**Your objective**:
Retype, exactly as they appear below, the lines between the line holding "# Managing neuroscience" and the line holding "This means individual", both ends included.
--------------------------------
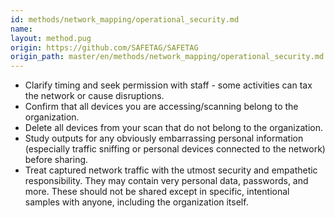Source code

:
 ```yaml
---
id: methods/network_mapping/operational_security.md
name: 
layout: method.pug
origin: https://github.com/SAFETAG/SAFETAG
origin_path: master/en/methods/network_mapping/operational_security.md
---
```


  * Clarify timing and seek permission with staff - some activities can tax the network or cause disruptions.
  * Confirm that all devices you are accessing/scanning belong to the organization.
  * Delete all devices from your scan that do not belong to the organization.
  * Study outputs for any obviously embarrassing personal information (especially traffic sniffing or personal devices connected to the network) before sharing.
  * Treat captured network traffic with the utmost security and empathetic responsibility. They may contain very personal data, passwords, and more. These should not be shared except in specific, intentional samples with anyone, including the organization itself.

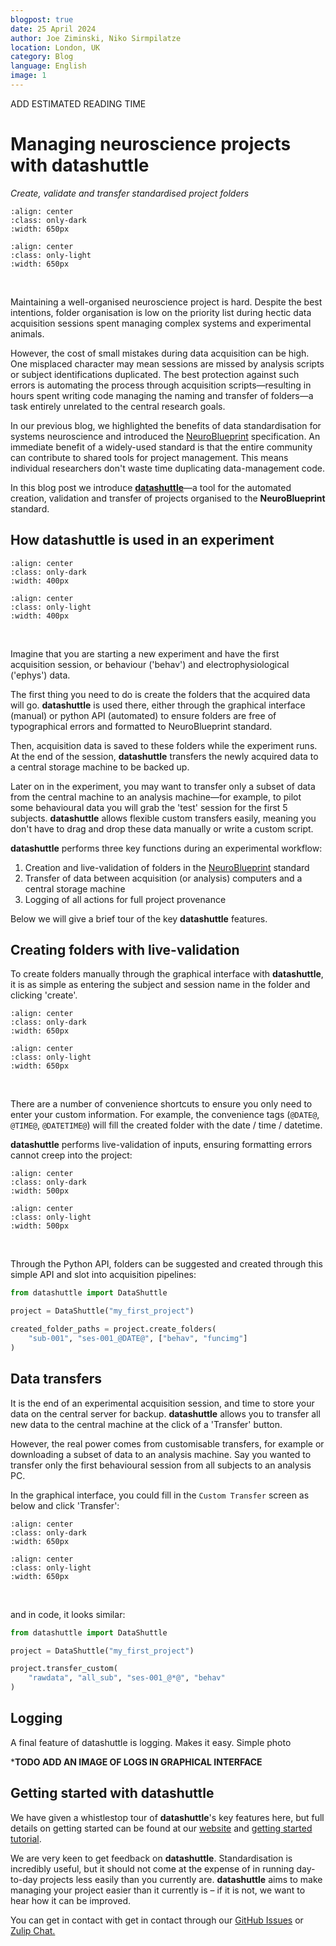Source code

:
 ```yaml
---
blogpost: true
date: 25 April 2024
author: Joe Ziminski, Niko Sirmpilatze
location: London, UK
category: Blog
language: English
image: 1
---
```


ADD ESTIMATED READING TIME

# Managing neuroscience projects with **datashuttle**
*Create, validate and transfer standardised project folders*

```{image} /_static/blog_images/datashuttle/datashuttle-overview-dark.png
:align: center
:class: only-dark
:width: 650px
```
```{image} /_static/blog_images/datashuttle/datashuttle-overview-light.png
:align: center
:class: only-light
:width: 650px
```
<br>

Maintaining a well-organised neuroscience project is hard. 
Despite the best intentions, folder organisation is low on the priority 
list during hectic data acquisition sessions spent managing complex 
systems and experimental animals. 

However, the cost of small mistakes during data acquisition can be high.
One misplaced character may mean sessions are missed by analysis 
scripts or subject identifications duplicated.
The best protection against such errors is automating the process
through acquisition scripts—resulting in hours spent writing code 
managing the naming and transfer of folders—a task entirely 
unrelated to the central research goals.

In our previous blog, we highlighted the benefits of data standardisation 
for systems neuroscience and introduced the 
[NeuroBlueprint](https://neuroblueprint.neuroinformatics.dev/) 
specification. 
An immediate benefit of a widely-used standard is that the entire community
can contribute to shared tools for project management.
This means individual researchers don't waste time
duplicating data-management code. 

In this blog post we introduce 
[**datashuttle**](https://datashuttle.neuroinformatics.dev/)—a 
tool for the automated creation, 
validation and transfer of projects organised to 
the **NeuroBlueprint** standard. 

## How **datashuttle** is used in an experiment

```{image} /_static/blog_images/datashuttle/tutorial-1-example-file-tree-dark.png
:align: center
:class: only-dark
:width: 400px
```
```{image} /_static/blog_images/datashuttle/tutorial-1-example-file-tree-light.png
:align: center
:class: only-light
:width: 400px
```
<br>

Imagine that you are starting a new experiment and have the first
acquisition session, or behaviour ('behav') and electrophysiological ('ephys')
data. 

The first thing you need to do is create the folders that the acquired 
data will go. **datashuttle** is used there, either through the graphical 
interface (manual) or python API (automated) to ensure folders are free
of typographical errors and formatted to NeuroBlueprint standard.

Then, acquisition data is saved to these folders while the experiment runs.
At the end of the session, **datashuttle** transfers the newly acquired data 
to a central storage machine to be backed up.

Later on in the experiment, you may want to transfer only a subset
of data from the central machine to an analysis machine—for example,
to pilot some behavioural data you will grab the 'test' session for
the first 5 subjects. **datashuttle** allows flexible custom transfers
easily, meaning you don't have to drag and drop these data manually or
write a custom script.

**datashuttle** performs three key functions during an experimental workflow:

1) Creation and live-validation of folders in the 
[NeuroBlueprint](https://neuroblueprint.neuroinformatics.dev/) standard
2)	Transfer of data between acquisition (or analysis) computers and a central storage machine
3)	Logging of all actions for full project provenance

Below we will give a brief tour of the key **datashuttle** features.

## Creating folders with live-validation

To create folders manually through the graphical interface with **datashuttle**, 
it is as simple as entering the subject and session name in the folder and clicking 'create'.


```{image} /_static/blog_images/datashuttle/create-folders-example-dark.png
:align: center
:class: only-dark
:width: 650px
```
```{image} /_static/blog_images/datashuttle/create-folders-example-light.png
:align: center
:class: only-light
:width: 650px
```
<br>

There are a number of convenience shortcuts to ensure you only need to enter 
your custom information. For example, the convenience tags 
(`@DATE@`, `@TIME@`, `@DATETIME@`) will fill the created folder 
with the date / time / datetime.

**datashuttle** performs live-validation of inputs, ensuring 
formatting errors cannot creep into the project:

```{image} /_static/blog_images/datashuttle/validation-bad-dark.png
:align: center
:class: only-dark
:width: 500px
```
```{image} /_static/blog_images/datashuttle/validation-bad-light.png
:align: center
:class: only-light
:width: 500px
```
<br>

Through the Python API, folders can be suggested and created through this 
simple API and slot into acquisition pipelines:

```python
from datashuttle import DataShuttle

project = DataShuttle("my_first_project")

created_folder_paths = project.create_folders(
    "sub-001", "ses-001_@DATE@", ["behav", "funcimg"]
)
```

## Data transfers

It is the end of an experimental acquisition session, and time to 
store your data on the central server for backup. **datashuttle**
allows you to transfer all new data to the central machine
at the click of a 'Transfer' button.

However, the real power comes from customisable transfers, for example
or downloading a subset of data to an analysis machine. Say you wanted
to transfer only the first behavioural session from all subjects
to an analysis PC. 

In the graphical interface, you could fill in the `Custom Transfer` screen
as below and click 'Transfer':

```{image} /_static/blog_images/datashuttle/how-to-transfer-custom-dark.png
:align: center
:class: only-dark
:width: 650px
```
```{image} /_static/blog_images/datashuttle/how-to-transfer-custom-light.png
:align: center
:class: only-light
:width: 650px
```
<br>

and in code, it looks similar:

```python
from datashuttle import DataShuttle

project = DataShuttle("my_first_project")

project.transfer_custom(
    "rawdata", "all_sub", "ses-001_@*@", "behav"
)
```


## Logging
A final feature of datashuttle is logging. Makes it easy. Simple photo

***TODO ADD AN IMAGE OF LOGS IN GRAPHICAL INTERFACE**

## Getting started with **datashuttle**

We have given a whistlestop tour of **datashuttle**'s key features here,
but full details on getting started can be found at our 
[website](https://datashuttle.neuroinformatics.dev/) and
[getting started tutorial](https://datashuttle.neuroinformatics.dev/pages/tutorials/getting_started.html).

We are very keen to get feedback on **datashuttle**. 
Standardisation is incredibly useful, but it should not come at the 
expense of in running day-to-day projects less easily than you currently 
are. **datashuttle** aims to make managing your project easier than 
it currently is – if it is not, we want to hear how it can be improved. 

You can get in contact with get in contact through our
[GitHub Issues](https://github.com/neuroinformatics-unit/datashuttle/issues)
or
[Zulip Chat.](https://neuroinformatics.zulipchat.com/#narrow/stream/405999-DataShuttle)


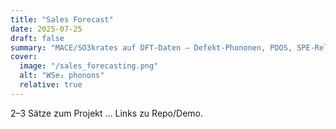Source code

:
 ```yaml
---
title: "Sales Forecast"
date: 2025-07-25
draft: false
summary: "MACE/SO3krates auf DFT-Daten – Defekt-Phononen, PDOS, SPE-Relevanz."
cover:
  image: "/sales_forecasting.png"
  alt: "WSe₂ phonons"
  relative: true
---
```

2–3 Sätze zum Projekt … Links zu Repo/Demo.

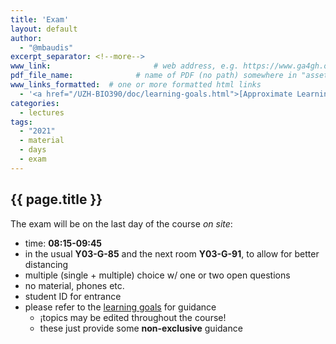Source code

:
 ```yaml
---
title: 'Exam'
layout: default
author:
  - "@mbaudis"
excerpt_separator: <!--more-->
www_link: 						# web address, e.g. https://www.ga4gh.org; auto-linked
pdf_file_name: 				# name of PDF (no path) somewhere in "assets"; auto-linked
www_links_formatted:  # one or more formatted html links
  - '<a href="/UZH-BIO390/doc/learning-goals.html">[Approximate Learning goals]</a>'
categories:
  - lectures
tags:
  - "2021"
  - material
  - days
  - exam
---
```


## {{ page.title }}

The exam will be on the last day of the course *on site*:

* time: **08:15-09:45**
* in the usual **Y03-G-85** and the next room **Y03-G-91**, to allow for better distancing
* multiple (single + multiple) choice w/ one or two open questions
* no material, phones etc.
* student ID for entrance
* please refer to the [learning goals](/UZH-BIO390/doc/learning-goals.html) for guidance
    - ¡topics may be edited throughout the course!
    - these just provide some __non-exclusive__ guidance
--------------------------------
**Result**:
# Managing neuroscience projects with **datashuttle**
*Create, validate and transfer standardised project folders*

```{image} /_static/blog_images/datashuttle/datashuttle-overview-dark.png
:align: center
:class: only-dark
:width: 650px
```
```{image} /_static/blog_images/datashuttle/datashuttle-overview-light.png
:align: center
:class: only-light
:width: 650px
```
<br>

Maintaining a well-organised neuroscience project is hard. 
Despite the best intentions, folder organisation is low on the priority 
list during hectic data acquisition sessions spent managing complex 
systems and experimental animals. 

However, the cost of small mistakes during data acquisition can be high.
One misplaced character may mean sessions are missed by analysis 
scripts or subject identifications duplicated.
The best protection against such errors is automating the process
through acquisition scripts—resulting in hours spent writing code 
managing the naming and transfer of folders—a task entirely 
unrelated to the central research goals.

In our previous blog, we highlighted the benefits of data standardisation 
for systems neuroscience and introduced the 
[NeuroBlueprint](https://neuroblueprint.neuroinformatics.dev/) 
specification. 
An immediate benefit of a widely-used standard is that the entire community
can contribute to shared tools for project management.
This means individual researchers don't waste time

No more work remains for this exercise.